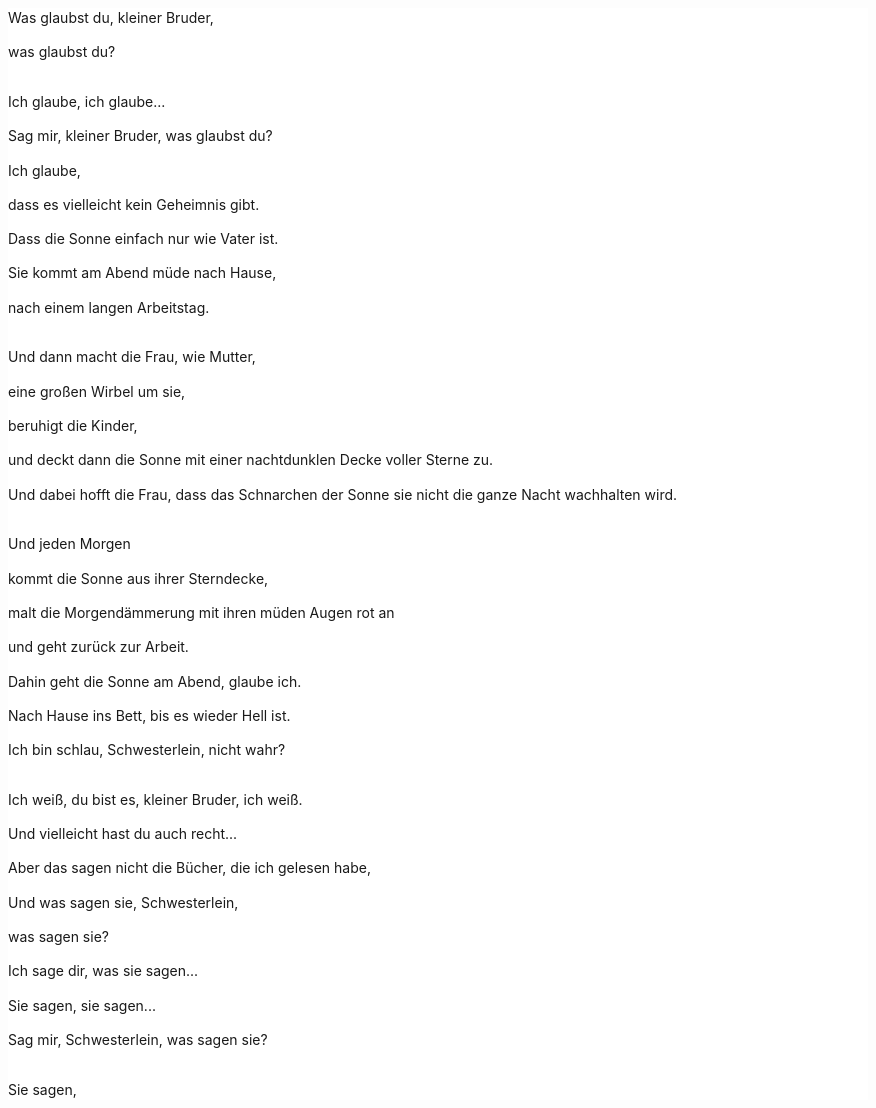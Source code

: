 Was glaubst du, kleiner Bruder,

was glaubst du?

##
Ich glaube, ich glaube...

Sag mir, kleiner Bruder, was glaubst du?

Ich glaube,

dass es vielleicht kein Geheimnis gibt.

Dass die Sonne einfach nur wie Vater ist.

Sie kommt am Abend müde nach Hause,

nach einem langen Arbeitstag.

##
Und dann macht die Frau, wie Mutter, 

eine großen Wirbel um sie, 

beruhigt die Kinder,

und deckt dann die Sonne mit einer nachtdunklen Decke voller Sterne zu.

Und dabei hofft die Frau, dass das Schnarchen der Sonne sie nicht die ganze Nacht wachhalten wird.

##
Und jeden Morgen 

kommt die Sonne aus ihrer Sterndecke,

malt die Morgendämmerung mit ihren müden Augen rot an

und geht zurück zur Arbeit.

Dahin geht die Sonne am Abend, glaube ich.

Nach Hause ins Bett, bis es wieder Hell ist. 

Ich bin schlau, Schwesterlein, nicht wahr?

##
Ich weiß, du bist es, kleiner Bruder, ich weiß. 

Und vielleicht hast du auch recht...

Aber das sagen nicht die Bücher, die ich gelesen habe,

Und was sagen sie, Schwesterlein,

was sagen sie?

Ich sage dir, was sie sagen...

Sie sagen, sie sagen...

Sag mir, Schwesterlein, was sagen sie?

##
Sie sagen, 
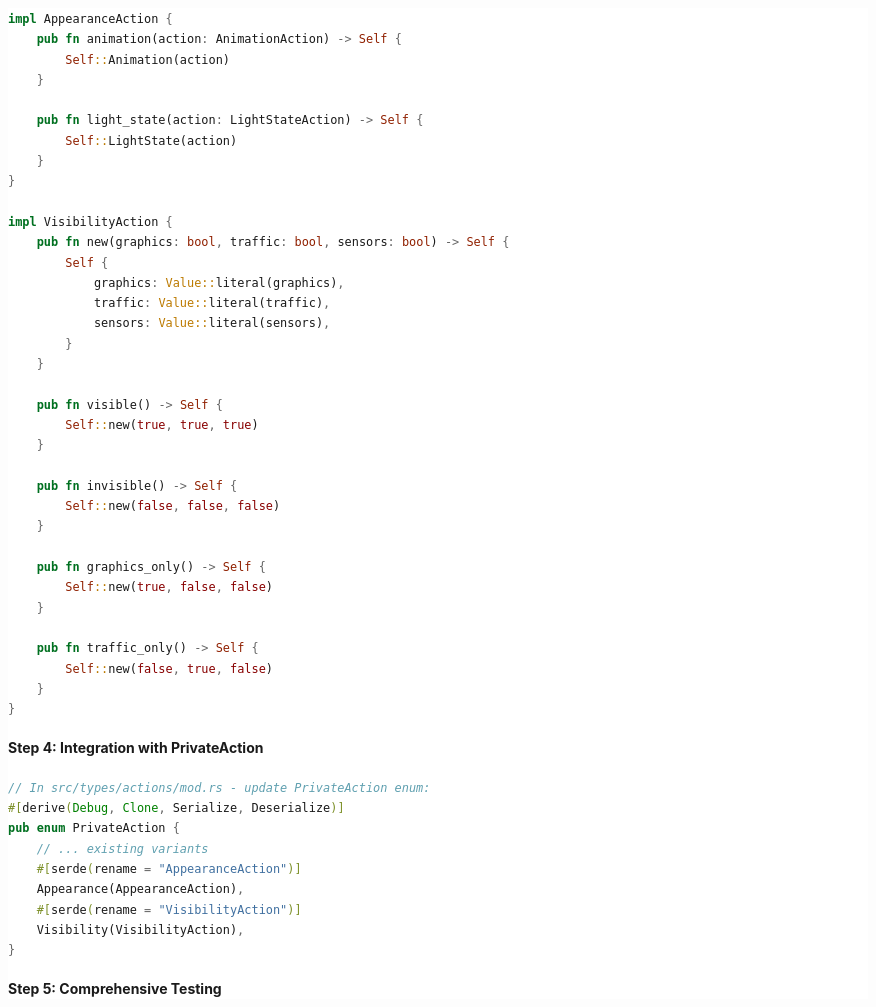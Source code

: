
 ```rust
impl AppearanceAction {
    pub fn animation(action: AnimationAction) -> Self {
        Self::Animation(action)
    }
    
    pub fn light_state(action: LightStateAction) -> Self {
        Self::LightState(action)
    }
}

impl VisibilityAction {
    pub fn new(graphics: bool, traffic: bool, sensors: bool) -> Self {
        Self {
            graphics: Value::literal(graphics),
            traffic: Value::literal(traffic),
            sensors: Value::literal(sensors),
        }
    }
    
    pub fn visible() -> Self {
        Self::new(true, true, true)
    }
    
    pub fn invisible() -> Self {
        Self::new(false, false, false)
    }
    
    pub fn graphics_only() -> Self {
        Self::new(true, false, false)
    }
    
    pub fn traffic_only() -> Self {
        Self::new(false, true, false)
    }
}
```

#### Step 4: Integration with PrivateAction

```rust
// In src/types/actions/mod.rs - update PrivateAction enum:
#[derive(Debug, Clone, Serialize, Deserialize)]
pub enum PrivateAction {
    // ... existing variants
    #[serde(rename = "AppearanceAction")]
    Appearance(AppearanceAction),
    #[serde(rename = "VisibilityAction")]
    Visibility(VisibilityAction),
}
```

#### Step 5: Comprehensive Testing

→ **What needs to be done**
The answer must consist solely of the lines from the first line of the records through the line containing "Dass die Sonne einfach nur wie Vater ist.", reproduced exactly and without the pictures.

→ **Result of this exercise**
Source code

: Was glaubst du, kleiner Bruder,

was glaubst du?

##
Ich glaube, ich glaube...

Sag mir, kleiner Bruder, was glaubst du?

Ich glaube,

dass es vielleicht kein Geheimnis gibt.

Dass die Sonne einfach nur wie Vater ist.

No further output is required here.